| Your task |
Exact transcription with no images: write out all of the entries below.

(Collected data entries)
- - - - -

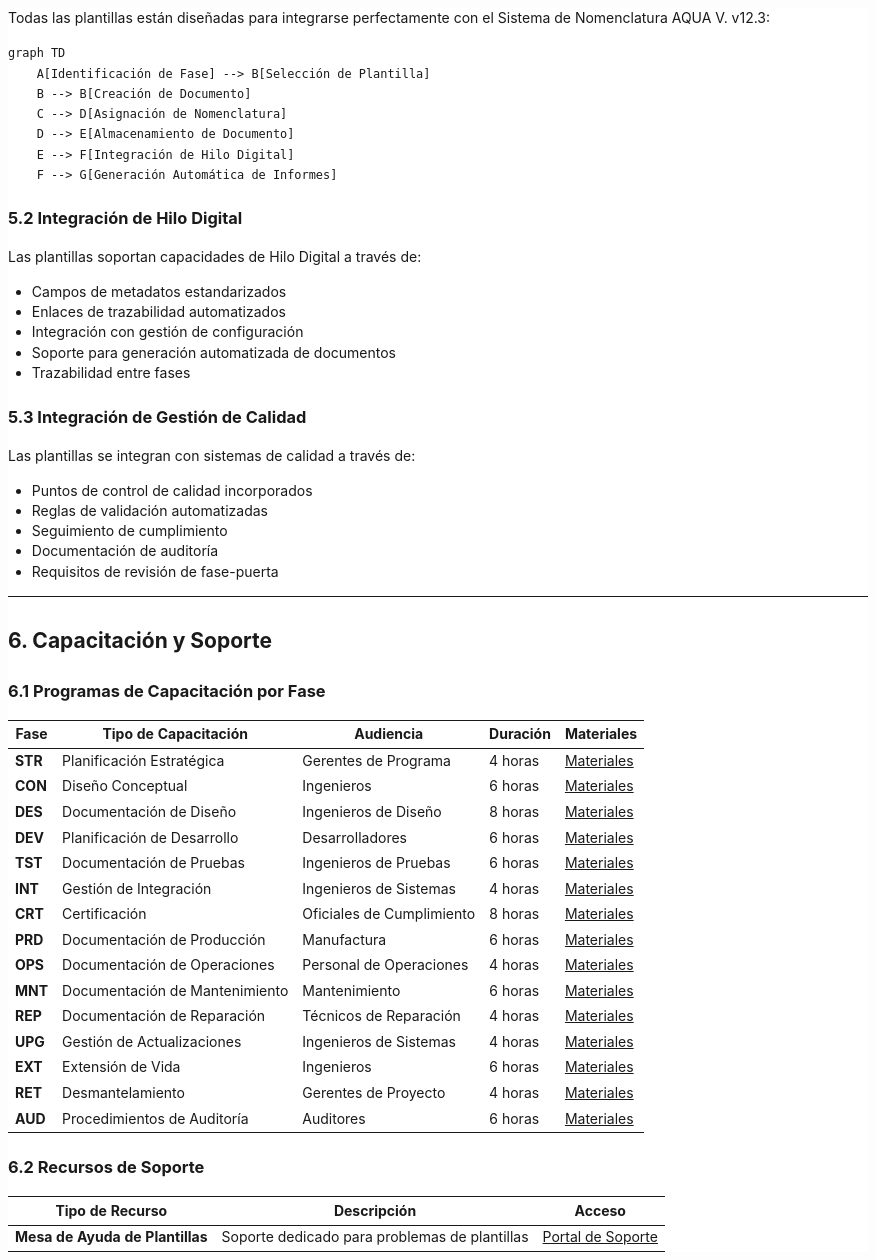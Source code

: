 Todas las plantillas están diseñadas para integrarse perfectamente con el Sistema de Nomenclatura AQUA V. v12.3:
```mermaid
graph TD
    A[Identificación de Fase] --> B[Selección de Plantilla]
    B --> B[Creación de Documento]
    C --> D[Asignación de Nomenclatura]
    D --> E[Almacenamiento de Documento]
    E --> F[Integración de Hilo Digital]
    F --> G[Generación Automática de Informes]
```
### 5.2 Integración de Hilo Digital
Las plantillas soportan capacidades de Hilo Digital a través de:
- Campos de metadatos estandarizados
- Enlaces de trazabilidad automatizados
- Integración con gestión de configuración
- Soporte para generación automatizada de documentos
- Trazabilidad entre fases
### 5.3 Integración de Gestión de Calidad
Las plantillas se integran con sistemas de calidad a través de:
- Puntos de control de calidad incorporados
- Reglas de validación automatizadas
- Seguimiento de cumplimiento
- Documentación de auditoría
- Requisitos de revisión de fase-puerta
---
## 6. Capacitación y Soporte
### 6.1 Programas de Capacitación por Fase
| Fase | Tipo de Capacitación | Audiencia | Duración | Materiales |
|-------|--------------|----------|----------|-----------|
| **STR** | Planificación Estratégica | Gerentes de Programa | 4 horas | [Materiales](training/strategic/) |
| **CON** | Diseño Conceptual | Ingenieros | 6 horas | [Materiales](training/conceptual/) |
| **DES** | Documentación de Diseño | Ingenieros de Diseño | 8 horas | [Materiales](training/design/) |
| **DEV** | Planificación de Desarrollo | Desarrolladores | 6 horas | [Materiales](training/development/) |
| **TST** | Documentación de Pruebas | Ingenieros de Pruebas | 6 horas | [Materiales](training/testing/) |
| **INT** | Gestión de Integración | Ingenieros de Sistemas | 4 horas | [Materiales](training/integration/) |
| **CRT** | Certificación | Oficiales de Cumplimiento | 8 horas | [Materiales](training/certification/) |
| **PRD** | Documentación de Producción | Manufactura | 6 horas | [Materiales](training/production/) |
| **OPS** | Documentación de Operaciones | Personal de Operaciones | 4 horas | [Materiales](training/operations/) |
| **MNT** | Documentación de Mantenimiento | Mantenimiento | 6 horas | [Materiales](training/maintenance/) |
| **REP** | Documentación de Reparación | Técnicos de Reparación | 4 horas | [Materiales](training/repair/) |
| **UPG** | Gestión de Actualizaciones | Ingenieros de Sistemas | 4 horas | [Materiales](training/upgrade/) |
| **EXT** | Extensión de Vida | Ingenieros | 6 horas | [Materiales](training/extension/) |
| **RET** | Desmantelamiento | Gerentes de Proyecto | 4 horas | [Materiales](training/retirement/) |
| **AUD** | Procedimientos de Auditoría | Auditores | 6 horas | [Materiales](training/audit/) |
### 6.2 Recursos de Soporte
| Tipo de Recurso | Descripción | Acceso |
|---------------|-------------|--------|
| **Mesa de Ayuda de Plantillas** | Soporte dedicado para problemas de plantillas | [Portal de Soporte](support/templates/) |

- - - - -

| Exercise answer |
Source code

: Todas las plantillas están diseñadas para integrarse perfectamente con el Sistema de Nomenclatura AQUA V. v12.3:
```mermaid
graph TD
    A[Identificación de Fase] --> B[Selección de Plantilla]
    B --> B[Creación de Documento]
    C --> D[Asignación de Nomenclatura]
    D --> E[Almacenamiento de Documento]
    E --> F[Integración de Hilo Digital]
    F --> G[Generación Automática de Informes]
```
### 5.2 Integración de Hilo Digital
Las plantillas soportan capacidades de Hilo Digital a través de:
- Campos de metadatos estandarizados
- Enlaces de trazabilidad automatizados
- Integración con gestión de configuración
- Soporte para generación automatizada de documentos
- Trazabilidad entre fases
### 5.3 Integración de Gestión de Calidad
Las plantillas se integran con sistemas de calidad a través de:
- Puntos de control de calidad incorporados
- Reglas de validación automatizadas
- Seguimiento de cumplimiento
- Documentación de auditoría
- Requisitos de revisión de fase-puerta
---
## 6. Capacitación y Soporte
### 6.1 Programas de Capacitación por Fase
| Fase | Tipo de Capacitación | Audiencia | Duración | Materiales |
|-------|--------------|----------|----------|-----------|
| **STR** | Planificación Estratégica | Gerentes de Programa | 4 horas | [Materiales](training/strategic/) |
| **CON** | Diseño Conceptual | Ingenieros | 6 horas | [Materiales](training/conceptual/) |
| **DES** | Documentación de Diseño | Ingenieros de Diseño | 8 horas | [Materiales](training/design/) |
| **DEV** | Planificación de Desarrollo | Desarrolladores | 6 horas | [Materiales](training/development/) |
| **TST** | Documentación de Pruebas | Ingenieros de Pruebas | 6 horas | [Materiales](training/testing/) |
| **INT** | Gestión de Integración | Ingenieros de Sistemas | 4 horas | [Materiales](training/integration/) |
| **CRT** | Certificación | Oficiales de Cumplimiento | 8 horas | [Materiales](training/certification/) |
| **PRD** | Documentación de Producción | Manufactura | 6 horas | [Materiales](training/production/) |
| **OPS** | Documentación de Operaciones | Personal de Operaciones | 4 horas | [Materiales](training/operations/) |
| **MNT** | Documentación de Mantenimiento | Mantenimiento | 6 horas | [Materiales](training/maintenance/) |
| **REP** | Documentación de Reparación | Técnicos de Reparación | 4 horas | [Materiales](training/repair/) |
| **UPG** | Gestión de Actualizaciones | Ingenieros de Sistemas | 4 horas | [Materiales](training/upgrade/) |
| **EXT** | Extensión de Vida | Ingenieros | 6 horas | [Materiales](training/extension/) |
| **RET** | Desmantelamiento | Gerentes de Proyecto | 4 horas | [Materiales](training/retirement/) |
| **AUD** | Procedimientos de Auditoría | Auditores | 6 horas | [Materiales](training/audit/) |
### 6.2 Recursos de Soporte
| Tipo de Recurso | Descripción | Acceso |
|---------------|-------------|--------|
| **Mesa de Ayuda de Plantillas** | Soporte dedicado para problemas de plantillas | [Portal de Soporte](support/templates/) |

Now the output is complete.